WHAT THE TASK ASKS
Copy all lines holding the word "Kuthiala" from the entries.

BEGIN DATA FOR REVIEW

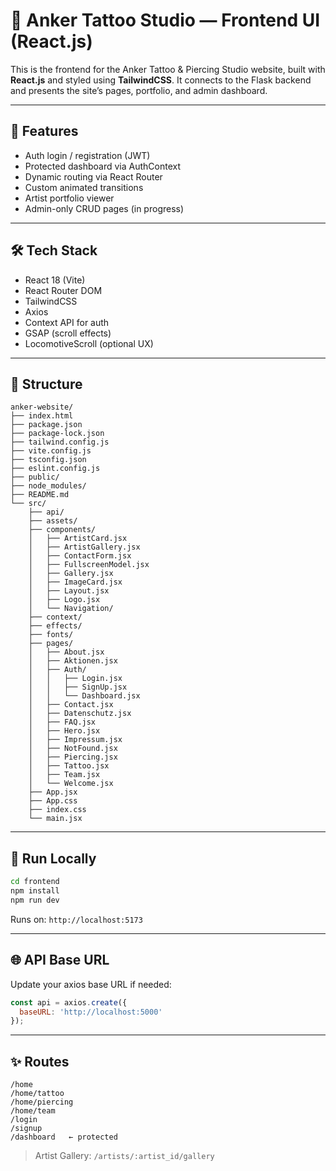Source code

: # 🎨 Anker Tattoo Studio — Frontend UI (React.js)

This is the frontend for the Anker Tattoo & Piercing Studio website, built with **React.js** and styled using **TailwindCSS**. It connects to the Flask backend and presents the site’s pages, portfolio, and admin dashboard.

---

## 🚀 Features

- Auth login / registration (JWT)
- Protected dashboard via AuthContext
- Dynamic routing via React Router
- Custom animated transitions
- Artist portfolio viewer
- Admin-only CRUD pages (in progress)

---

## 🛠️ Tech Stack

- React 18 (Vite)
- React Router DOM
- TailwindCSS
- Axios
- Context API for auth
- GSAP (scroll effects)
- LocomotiveScroll (optional UX)

---

## 📁 Structure

```
anker-website/
├── index.html
├── package.json
├── package-lock.json
├── tailwind.config.js
├── vite.config.js
├── tsconfig.json
├── eslint.config.js
├── public/
├── node_modules/
├── README.md               
└── src/
    ├── api/               
    ├── assets/             
    ├── components/         
    │   ├── ArtistCard.jsx
    │   ├── ArtistGallery.jsx
    │   ├── ContactForm.jsx
    │   ├── FullscreenModel.jsx
    │   ├── Gallery.jsx
    │   ├── ImageCard.jsx
    │   ├── Layout.jsx
    │   ├── Logo.jsx
    │   └── Navigation/
    ├── context/            
    ├── effects/            
    ├── fonts/              
    ├── pages/              
    │   ├── About.jsx
    │   ├── Aktionen.jsx
    │   ├── Auth/
    │   │   ├── Login.jsx
    │   │   ├── SignUp.jsx
    │   │   └── Dashboard.jsx
    │   ├── Contact.jsx
    │   ├── Datenschutz.jsx
    │   ├── FAQ.jsx
    │   ├── Hero.jsx
    │   ├── Impressum.jsx
    │   ├── NotFound.jsx
    │   ├── Piercing.jsx
    │   ├── Tattoo.jsx
    │   ├── Team.jsx
    │   └── Welcome.jsx
    ├── App.jsx
    ├── App.css
    ├── index.css
    └── main.jsx

```

---

## 🧪 Run Locally

```bash
cd frontend
npm install
npm run dev
```

Runs on: `http://localhost:5173`

---

## 🌐 API Base URL

Update your axios base URL if needed:
```js
const api = axios.create({
  baseURL: 'http://localhost:5000'
});
```

---

## ✨ Routes

```
/home
/home/tattoo
/home/piercing
/home/team
/login
/signup
/dashboard   ← protected
```

> Artist Gallery: `/artists/:artist_id/gallery`

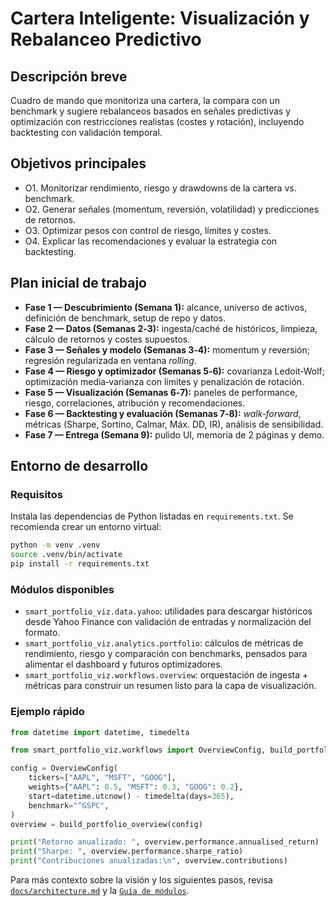 # Cartera Inteligente: Visualización y Rebalanceo Predictivo

## Descripción breve
Cuadro de mando que monitoriza una cartera, la compara con un benchmark y
sugiere rebalanceos basados en señales predictivas y optimización con
restricciones realistas (costes y rotación), incluyendo backtesting con
validación temporal.

## Objetivos principales
- O1. Monitorizar rendimiento, riesgo y drawdowns de la cartera vs. benchmark.
- O2. Generar señales (momentum, reversión, volatilidad) y predicciones de retornos.
- O3. Optimizar pesos con control de riesgo, límites y costes.
- O4. Explicar las recomendaciones y evaluar la estrategia con backtesting.

## Plan inicial de trabajo
- **Fase 1 — Descubrimiento (Semana 1):** alcance, universo de activos, definición de benchmark, setup de repo y datos.
- **Fase 2 — Datos (Semanas 2‑3):** ingesta/caché de históricos, limpieza, cálculo de retornos y costes supuestos.
- **Fase 3 — Señales y modelo (Semanas 3‑4):** momentum y reversión; regresión regularizada en ventana *rolling*.
- **Fase 4 — Riesgo y optimizador (Semanas 5‑6):** covarianza Ledoit‑Wolf; optimización media‑varianza con límites y penalización de rotación.
- **Fase 5 — Visualización (Semanas 6‑7):** paneles de performance, riesgo, correlaciones, atribución y recomendaciones.
- **Fase 6 — Backtesting y evaluación (Semanas 7‑8):** *walk‑forward*, métricas (Sharpe, Sortino, Calmar, Máx. DD, IR), análisis de sensibilidad.
- **Fase 7 — Entrega (Semana 9):** pulido UI, memoria de 2 páginas y demo.

## Entorno de desarrollo

### Requisitos
Instala las dependencias de Python listadas en `requirements.txt`. Se recomienda
crear un entorno virtual:

```bash
python -m venv .venv
source .venv/bin/activate
pip install -r requirements.txt
```

### Módulos disponibles
- `smart_portfolio_viz.data.yahoo`: utilidades para descargar históricos desde
  Yahoo Finance con validación de entradas y normalización del formato.
- `smart_portfolio_viz.analytics.portfolio`: cálculos de métricas de rendimiento,
  riesgo y comparación con benchmarks, pensados para alimentar el dashboard y
  futuros optimizadores.
- `smart_portfolio_viz.workflows.overview`: orquestación de ingesta + métricas
  para construir un resumen listo para la capa de visualización.

### Ejemplo rápido
```python
from datetime import datetime, timedelta

from smart_portfolio_viz.workflows import OverviewConfig, build_portfolio_overview

config = OverviewConfig(
    tickers=["AAPL", "MSFT", "GOOG"],
    weights={"AAPL": 0.5, "MSFT": 0.3, "GOOG": 0.2},
    start=datetime.utcnow() - timedelta(days=365),
    benchmark="^GSPC",
)
overview = build_portfolio_overview(config)

print("Retorno anualizado: ", overview.performance.annualised_return)
print("Sharpe: ", overview.performance.sharpe_ratio)
print("Contribuciones anualizadas:\n", overview.contributions)
```

Para más contexto sobre la visión y los siguientes pasos, revisa
[`docs/architecture.md`](docs/architecture.md) y la
[`Guía de módulos`](docs/module_overview.md).
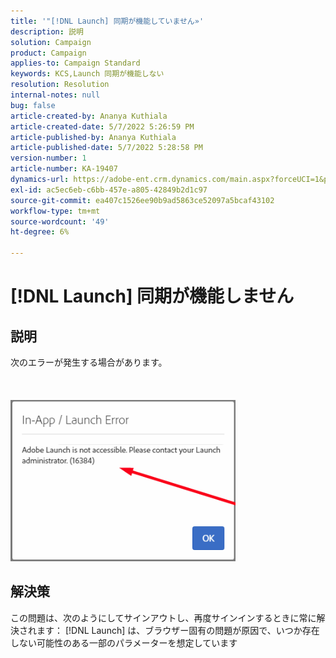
 ```yaml
---
title: '"[!DNL Launch] 同期が機能していません»'
description: 説明
solution: Campaign
product: Campaign
applies-to: Campaign Standard
keywords: KCS,Launch 同期が機能しない
resolution: Resolution
internal-notes: null
bug: false
article-created-by: Ananya Kuthiala
article-created-date: 5/7/2022 5:26:59 PM
article-published-by: Ananya Kuthiala
article-published-date: 5/7/2022 5:28:58 PM
version-number: 1
article-number: KA-19407
dynamics-url: https://adobe-ent.crm.dynamics.com/main.aspx?forceUCI=1&pagetype=entityrecord&etn=knowledgearticle&id=9d4b1ce5-2ace-ec11-a7b5-0022480a8e40
exl-id: ac5ec6eb-c6bb-457e-a805-42849b2d1c97
source-git-commit: ea407c1526ee90b9ad5863ce52097a5bcaf43102
workflow-type: tm+mt
source-wordcount: '49'
ht-degree: 6%

---
```


# [!DNL Launch] 同期が機能しません

## 説明

次のエラーが発生する場合があります。<br><br> <br><br>![](assets/___92bfb324-2bce-ec11-a7b5-0022480a8e40___.png)

## 解決策


この問題は、次のようにしてサインアウトし、再度サインインするときに常に解決されます： [!DNL Launch] は、ブラウザー固有の問題が原因で、いつか存在しない可能性のある一部のパラメーターを想定しています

END DATA FOR REVIEW

ANSWER TO THIS PROBLEM
article-created-by: Ananya Kuthiala
article-published-by: Ananya Kuthiala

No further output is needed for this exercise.